Shannon-Weaver Model and Game Theory: Foundational Concepts

The Shannon and Weaver Model of Communication

The foundational work originated at the Bell Telephone Laboratories organization where Claude Shannon was working. Shortly after, Warren Weaver, a sociologist, composed an essay intended to emphasize the benefits of this proposal, which was published alongside the previous text in July 1949.

Shannon’s work is titled The Mathematical Theory of Communication, and Weaver’s contributions were titled Recent Contributions to the Mathematical Theory of Communication. Taken together, they resulted in a small book that took the title of the former. Thus, the union of two texts from two different disciplines produced a lasting reference work in the field of communication. Typically, these concepts are referred to as the Shannon and Weaver Model of Information Theory.

Components of the Communication Model

The theory has a remarkably simple graphical expression: the information source selects a desired message from a set of possible messages. The transmitter converts the message into a signal, which is sent via the communication channel to the receiver/receptor. The receiver serves as an inverse transmitter, changing the transmitted signal back into a message and passing this message to the destination/recipient.

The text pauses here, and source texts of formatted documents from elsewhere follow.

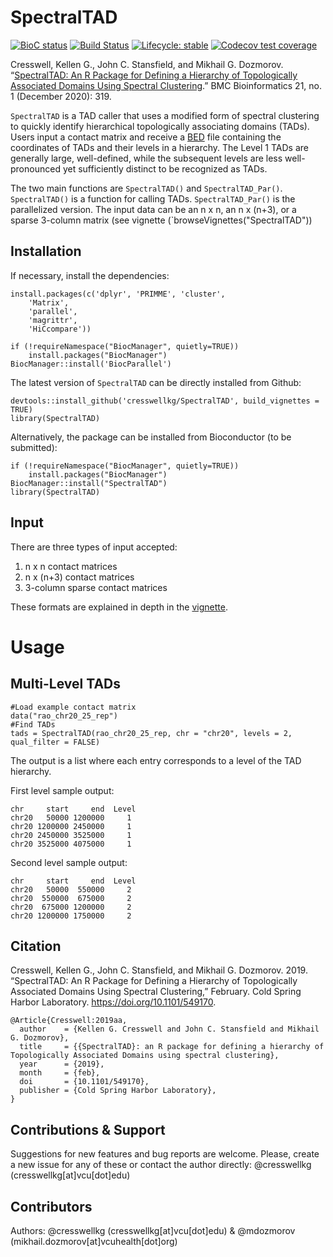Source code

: # SpectralTAD
<!-- badges: start -->
  [![BioC status](http://www.bioconductor.org/shields/build/release/bioc/SpectralTAD.svg)](https://bioconductor.org/checkResults/release/bioc-LATEST/SpectralTAD)
  [![Build Status](https://travis-ci.org/cresswellkg/SpectralTAD.svg?branch=master)](https://travis-ci.org/cresswellkg/SpectralTAD)
[![Lifecycle: stable](https://img.shields.io/badge/lifecycle-stable-brightgreen.svg)](https://www.tidyverse.org/lifecycle/#stable)
[![Codecov test coverage](https://codecov.io/gh/cresswellkg/SpectralTAD/branch/master/graph/badge.svg)](https://codecov.io/gh/cresswellkg/SpectralTAD?branch=master)
<!-- badges: end -->

Cresswell, Kellen G., John C. Stansfield, and Mikhail G. Dozmorov. “[SpectralTAD: An R Package for Defining a Hierarchy of Topologically Associated Domains Using Spectral Clustering](https://doi.org/10.1186/s12859-020-03652-w).” BMC Bioinformatics 21, no. 1 (December 2020): 319.


`SpectralTAD` is a TAD caller that uses a modified form of spectral clustering 
to quickly identify hierarchical topologically associating domains (TADs). 
Users input a contact matrix and receive a [BED](https://genome.ucsc.edu/FAQ/FAQformat.html#format1) file 
containing the coordinates of TADs and their levels in a hierarchy.
The Level 1 TADs are generally large, well-defined, while the subsequent levels
are less well-pronounced yet sufficiently distinct to be recognized as TADs.

The two main functions are `SpectralTAD()` and `SpectralTAD_Par()`. 
`SpectralTAD()` is a function for calling TADs. `SpectralTAD_Par()` 
is the parallelized version. The input data can be an n x n, 
an n x (n+3), or a sparse 3-column matrix (see vignette (`browseVignettes("SpectralTAD"))

## Installation

If necessary, install the dependencies:

```
install.packages(c('dplyr', 'PRIMME', 'cluster',
    'Matrix',
    'parallel',
    'magrittr',
    'HiCcompare'))

if (!requireNamespace("BiocManager", quietly=TRUE))
    install.packages("BiocManager")
BiocManager::install('BiocParallel')
```


The latest version of `SpectralTAD` can be directly installed from Github:

```
devtools::install_github('cresswellkg/SpectralTAD', build_vignettes = TRUE)
library(SpectralTAD)
```

Alternatively, the package can be installed from Bioconductor (to be submitted):

```
if (!requireNamespace("BiocManager", quietly=TRUE))
    install.packages("BiocManager")
BiocManager::install("SpectralTAD")
library(SpectralTAD)
```

## Input

There are three types of input accepted:

1. n x n contact matrices
2. n x (n+3) contact matrices
3. 3-column sparse contact matrices

These formats are explained in depth in the [vignette](vignettes/SpectralTAD.Rmd).

# Usage

## Multi-Level TADs

```
#Load example contact matrix
data("rao_chr20_25_rep")
#Find TADs
tads = SpectralTAD(rao_chr20_25_rep, chr = "chr20", levels = 2, qual_filter = FALSE)
```

The output is a list where each entry corresponds to a level of the TAD hierarchy.

First level sample output:

```
chr     start     end  Level
chr20   50000 1200000     1
chr20 1200000 2450000     1
chr20 2450000 3525000     1
chr20 3525000 4075000     1
```

Second level sample output:

```
chr     start     end  Level
chr20   50000  550000     2
chr20  550000  675000     2
chr20  675000 1200000     2
chr20 1200000 1750000     2
```

## Citation

Cresswell, Kellen G., John C. Stansfield, and Mikhail G. Dozmorov. 2019. “SpectralTAD: An R Package for Defining a Hierarchy of Topologically Associated Domains Using Spectral Clustering,” February. Cold Spring Harbor Laboratory. https://doi.org/10.1101/549170.

```
@Article{Cresswell:2019aa,
  author    = {Kellen G. Cresswell and John C. Stansfield and Mikhail G. Dozmorov},
  title     = {{SpectralTAD}: an R package for defining a hierarchy of Topologically Associated Domains using spectral clustering},
  year      = {2019},
  month     = {feb},
  doi       = {10.1101/549170},
  publisher = {Cold Spring Harbor Laboratory},
}
```

## Contributions & Support

Suggestions for new features and bug reports are welcome. Please, create a new 
issue for any of these or contact the author directly: 
@cresswellkg (cresswellkg[at]vcu[dot]edu)

## Contributors

Authors: @cresswellkg (cresswellkg[at]vcu[dot]edu) & @mdozmorov (mikhail.dozmorov[at]vcuhealth[dot]org)
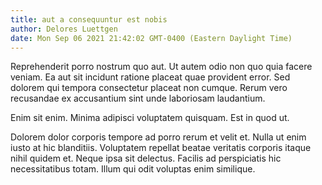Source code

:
 ```yaml
---
title: aut a consequuntur est nobis
author: Delores Luettgen
date: Mon Sep 06 2021 21:42:02 GMT-0400 (Eastern Daylight Time)
---
```

Reprehenderit porro nostrum quo aut. Ut autem odio non quo quia facere veniam. Ea aut sit incidunt ratione placeat quae provident error. Sed dolorem qui tempora consectetur placeat non cumque. Rerum vero recusandae ex accusantium sint unde laboriosam laudantium.

 Enim sit enim. Minima adipisci voluptatem quisquam. Est in quod ut.

 Dolorem dolor corporis tempore ad porro rerum et velit et. Nulla ut enim iusto at hic blanditiis. Voluptatem repellat beatae veritatis corporis itaque nihil quidem et. Neque ipsa sit delectus. Facilis ad perspiciatis hic necessitatibus totam. Illum qui odit voluptas enim similique.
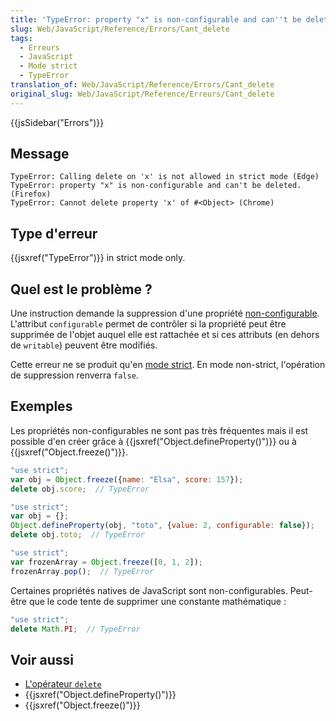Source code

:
 ```yaml
---
title: 'TypeError: property "x" is non-configurable and can''t be deleted'
slug: Web/JavaScript/Reference/Errors/Cant_delete
tags:
  - Erreurs
  - JavaScript
  - Mode strict
  - TypeError
translation_of: Web/JavaScript/Reference/Errors/Cant_delete
original_slug: Web/JavaScript/Reference/Erreurs/Cant_delete
---
```

{{jsSidebar("Errors")}}

## Message

```
TypeError: Calling delete on 'x' is not allowed in strict mode (Edge)
TypeError: property "x" is non-configurable and can't be deleted. (Firefox)
TypeError: Cannot delete property 'x' of #<Object> (Chrome)
```

## Type d'erreur

{{jsxref("TypeError")}} in strict mode only.

## Quel est le problème ?

Une instruction demande la suppression d'une propriété [non-configurable](/fr/docs/Web/JavaScript/Structures_de_données#Propriétés). L'attribut `configurable` permet de contrôler si la propriété peut être supprimée de l'objet auquel elle est rattachée et si ces attributs (en dehors de `writable`) peuvent être modifiés.

Cette erreur ne se produit qu'en [mode strict](/fr/docs/Web/JavaScript/Reference/Strict_mode). En mode non-strict, l'opération de suppression renverra `false`.

## Exemples

Les propriétés non-configurables ne sont pas très fréquentes mais il est possible d'en créer grâce à {{jsxref("Object.defineProperty()")}} ou à  {{jsxref("Object.freeze()")}}.

```js example-bad
"use strict";
var obj = Object.freeze({name: "Elsa", score: 157});
delete obj.score;  // TypeError

"use strict";
var obj = {};
Object.defineProperty(obj, "toto", {value: 2, configurable: false});
delete obj.toto;  // TypeError

"use strict";
var frozenArray = Object.freeze([0, 1, 2]);
frozenArray.pop();  // TypeError
```

Certaines propriétés natives de JavaScript sont non-configurables. Peut-être que le code tente de supprimer une constante mathématique :

```js example-bad
"use strict";
delete Math.PI;  // TypeError
```

## Voir aussi

- [L'opérateur `delete`](/fr/docs/Web/JavaScript/Reference/Opérateurs/L_opérateur_delete)
- {{jsxref("Object.defineProperty()")}}
- {{jsxref("Object.freeze()")}}
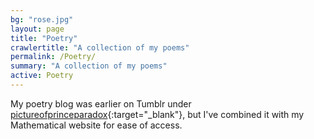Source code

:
 ```yaml
---
bg: "rose.jpg"
layout: page
title: "Poetry"
crawlertitle: "A collection of my poems"
permalink: /Poetry/
summary: "A collection of my poems"
active: Poetry
---
```


My poetry blog was earlier on Tumblr under [pictureofprinceparadox](https://pictureofprinceparadox.tumblr.com/ "Blog"){:target="_blank"}, but I've combined it with my Mathematical website for ease of access.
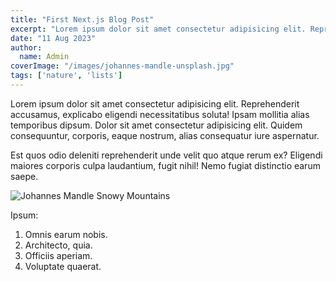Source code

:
 ```yaml
---
title: "First Next.js Blog Post"
excerpt: "Lorem ipsum dolor sit amet consectetur adipisicing elit. Reprehenderit accusamus, explicabo eligendi necessitatibus soluta!"
date: "11 Aug 2023"
author:
  name: Admin
coverImage: "/images/johannes-mandle-unsplash.jpg"
tags: ['nature', 'lists']
---
```


Lorem ipsum dolor sit amet consectetur adipisicing elit. Reprehenderit accusamus, explicabo eligendi necessitatibus soluta! Ipsam mollitia alias temporibus dipsum. Dolor sit amet consectetur adipisicing elit. Quidem consequuntur, corporis, eaque nostrum, alias consequatur iure aspernatur.

Est quos odio deleniti reprehenderit unde velit quo atque rerum ex? Eligendi maiores corporis culpa laudantium, fugit nihil! Nemo fugiat distinctio earum saepe.

![Johannes Mandle Snowy Mountains](https://images.unsplash.com/photo-1564376130023-5360fbb7c91b?ixid=MnwxMjA3fDB8MHxwaG90by1wYWdlfHx8fGVufDB8fHx8&ixlib=rb-1.2.1&auto=format&fit=crop&w=1439&q=80)

Ipsum:
1. Omnis earum nobis.
2. Architecto, quia.
3. Officiis aperiam.
4. Voluptate quaerat.
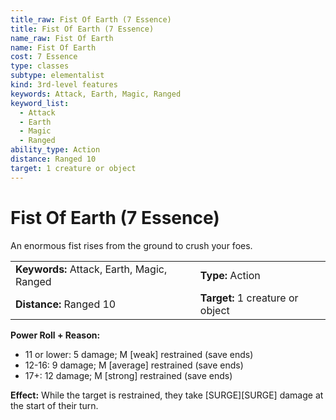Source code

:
 ```yaml
---
title_raw: Fist Of Earth (7 Essence)
title: Fist Of Earth (7 Essence)
name_raw: Fist Of Earth
name: Fist Of Earth
cost: 7 Essence
type: classes
subtype: elementalist
kind: 3rd-level features
keywords: Attack, Earth, Magic, Ranged
keyword_list:
  - Attack
  - Earth
  - Magic
  - Ranged
ability_type: Action
distance: Ranged 10
target: 1 creature or object
---
```


# Fist Of Earth (7 Essence)

An enormous fist rises from the ground to crush your foes.

|                                            |                                  |
| :----------------------------------------- | :------------------------------- |
| **Keywords:** Attack, Earth, Magic, Ranged | **Type:** Action                 |
| **Distance:** Ranged 10                    | **Target:** 1 creature or object |

**Power Roll + Reason:**

- 11 or lower: 5 damage; M \[weak\] restrained (save ends)
- 12-16: 9 damage; M \[average\] restrained (save ends)
- 17+: 12 damage; M \[strong\] restrained (save ends)

**Effect:** While the target is restrained, they take \[SURGE\]\[SURGE\] damage at the start of their turn.
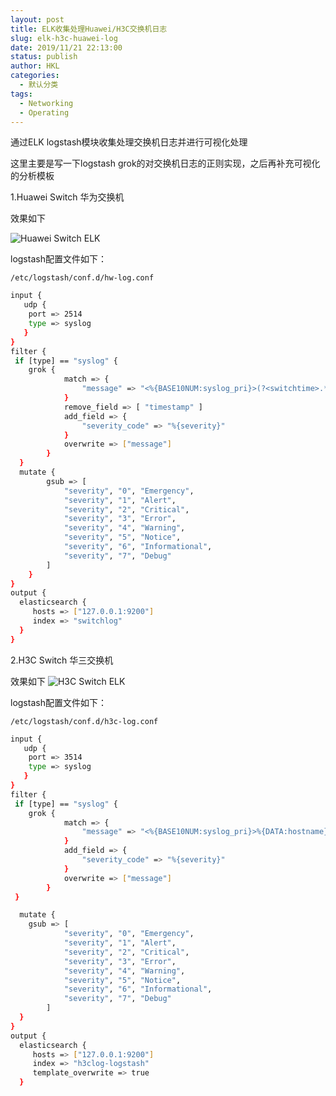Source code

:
 ```yaml
---
layout: post
title: ELK收集处理Huawei/H3C交换机日志
slug: elk-h3c-huawei-log
date: 2019/11/21 22:13:00
status: publish
author: HKL
categories: 
  - 默认分类
tags: 
  - Networking
  - Operating
---
```


通过ELK logstash模块收集处理交换机日志并进行可视化处理

这里主要是写一下logstash grok的对交换机日志的正则实现，之后再补充可视化的分析模板

1.Huawei Switch 华为交换机

效果如下

<!--more-->

![Huawei Switch ELK][1]

logstash配置文件如下：

`/etc/logstash/conf.d/hw-log.conf`
```bash
input {
   udp {
    port => 2514
    type => syslog 
   }
}
filter {
 if [type] == "syslog" {
 	grok {
            match => {
                "message" => "<%{BASE10NUM:syslog_pri}>(?<switchtime>.*) %{DATA:hostname} %{DATA:ddModuleName}/%{POSINT:severity}/%{DATA:Brief}:%{GREEDYDATA:message}"
            }
            remove_field => [ "timestamp" ]
            add_field => {
                "severity_code" => "%{severity}"
            }
            overwrite => ["message"]
        }
  }
  mutate {
        gsub => [
            "severity", "0", "Emergency",
            "severity", "1", "Alert",
            "severity", "2", "Critical",
            "severity", "3", "Error",
            "severity", "4", "Warning",
            "severity", "5", "Notice",
            "severity", "6", "Informational",
            "severity", "7", "Debug"
        ]
    }
}
output {
  elasticsearch {
     hosts => ["127.0.0.1:9200"]
     index => "switchlog"
  }
}

```

2.H3C Switch 华三交换机

效果如下
![H3C Switch ELK][2]

logstash配置文件如下：

`/etc/logstash/conf.d/h3c-log.conf`
```bash
input {
   udp {
    port => 3514
    type => syslog 
   }
}
filter {
 if [type] == "syslog" {
    grok {
            match => {
                "message" => "<%{BASE10NUM:syslog_pri}>%{DATA:hostname} %%%{DATA:vvmodule}/%{POSINT:severity}/%{DATA:digest}: %{GREEDYDATA:message}"
            }
            add_field => {
                "severity_code" => "%{severity}"
            }
            overwrite => ["message"]
        }     
 }

  mutate {
    gsub => [
            "severity", "0", "Emergency",
            "severity", "1", "Alert",
            "severity", "2", "Critical",
            "severity", "3", "Error",
            "severity", "4", "Warning",
            "severity", "5", "Notice",
            "severity", "6", "Informational",
            "severity", "7", "Debug"
        ]  
  }
}
output {
  elasticsearch {
     hosts => ["127.0.0.1:9200"]
     index => "h3clog-logstash"
     template_overwrite => true
  }

```

  [1]: https://img.ppuu.org/img/2019/11/20191122093131.png
  [2]: https://img.ppuu.org/img/2019/11/20191122093435.png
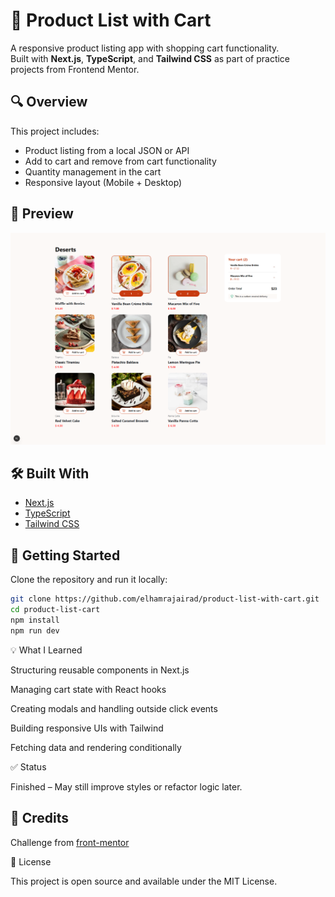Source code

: # 🛒 Product List with Cart

A responsive product listing app with shopping cart functionality.  
Built with **Next.js**, **TypeScript**, and **Tailwind CSS** as part of practice projects from Frontend Mentor.

## 🔍 Overview

This project includes:

- Product listing from a local JSON or API
- Add to cart and remove from cart functionality
- Quantity management in the cart
- Responsive layout (Mobile + Desktop)

## 📸 Preview

![Preview Screenshot](https://github.com/elhamrajairad/product-list-with-cart/blob/main/public/screencapture-localhost-3000-2025-07-08-18_39_41.png)

## 🛠️ Built With

- [Next.js](https://nextjs.org/)
- [TypeScript](https://www.typescriptlang.org/)
- [Tailwind CSS](https://tailwindcss.com/)

## 🚀 Getting Started

Clone the repository and run it locally:

```bash
git clone https://github.com/elhamrajairad/product-list-with-cart.git
cd product-list-cart
npm install
npm run dev
```



💡 What I Learned

Structuring reusable components in Next.js

Managing cart state with React hooks

Creating modals and handling outside click events

Building responsive UIs with Tailwind

Fetching data and rendering conditionally


✅ Status

Finished – May still improve styles or refactor logic later.

## 🧠 Credits
Challenge from [front-mentor](https://www.frontendmentor.io/home)

📁 License

This project is open source and available under the MIT License.
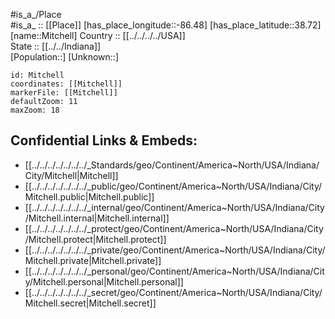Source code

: ﻿---
location: [38.72,-86.48] 
mapzoom: [7,12] 
mapmarker: city 
type: City
tags:
- geo/City


SpocWebEntityId: 32511
isDeleted: false
confidential: public

---
#is_a_/Place  
#is_a_ :: [[Place]] 
[has_place_longitude::-86.48] 
[has_place_latitude::38.72] 
[name::Mitchell] 
Country :: [[../../../../USA]]  
State :: [[../../Indiana]]  
[Population::] 
[Unknown::] 


```leaflet
id: Mitchell
coordinates: [[Mitchell]] 
markerFile: [[Mitchell]] 
defaultZoom: 11 
maxZoom: 18
```


## Confidential Links & Embeds: 
- [[../../../../../../../_Standards/geo/Continent/America~North/USA/Indiana/City/Mitchell|Mitchell]] 
- [[../../../../../../../_public/geo/Continent/America~North/USA/Indiana/City/Mitchell.public|Mitchell.public]] 
- [[../../../../../../../_internal/geo/Continent/America~North/USA/Indiana/City/Mitchell.internal|Mitchell.internal]] 
- [[../../../../../../../_protect/geo/Continent/America~North/USA/Indiana/City/Mitchell.protect|Mitchell.protect]] 
- [[../../../../../../../_private/geo/Continent/America~North/USA/Indiana/City/Mitchell.private|Mitchell.private]] 
- [[../../../../../../../_personal/geo/Continent/America~North/USA/Indiana/City/Mitchell.personal|Mitchell.personal]] 
- [[../../../../../../../_secret/geo/Continent/America~North/USA/Indiana/City/Mitchell.secret|Mitchell.secret]]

As an example: “When I talk to you, my brain is the source of information, its consignee [destination], my voice is the transmitter system, and your ear with its eighth cranial nerve is the recipient.”

This linearly oriented movement involves a set of components, which can be distinguished precisely by their location and function:

  • Source
  • Transmitter
  • Channel
  • Noise
  • Receiver
  • Destination

Understanding Game Theory

What is Game Theory?

Game theory consists of circular reasoning which cannot be avoided when considering strategic issues. In game theory, uneducated intuition is not very reliable in strategic situations, and therefore it must be trained by considering instructive examples, even if those examples are not real. In contrast, substantial advantages are often gained by studying games if they are chosen carefully. In these model games, one can ignore all the details.

Origins of Game Theory

Game theory was created by Von Neumann and Morgenstern in their classic book The Theory of Games Behavior, published in 1944. Economists Cournot and Edgeworth were particularly innovative in the nineteenth century. Other contributions were later made by mathematicians Borel and Zermelo. Von Neumann himself had laid the foundations in an article published in 1928. But it was not until the book by Von Neumann and Morgenstern appeared that the world understood how powerful the instrument they discovered was for studying human relationships.

Approaches to Game Theory

Von Neumann and Morgenstern investigated two different approaches to game theory:

The Strategic or Uncooperative Approach

The first is the strategic or uncooperative approach. This approach requires specifying in detail what players can and cannot do during the game, and then requires each player to seek an optimal strategy. What is best for one player depends on what the other players intend to do, and this in turn depends on what they think the first player will do. Von Neumann and Morgenstern solved this problem in the particular case of games with two players whose interests are diametrically opposed. These games are called strictly competitive or zero-sum games, because any gain for one player is always balanced by a corresponding loss for the other player. Chess, backgammon, and poker are usually treated as zero-sum games.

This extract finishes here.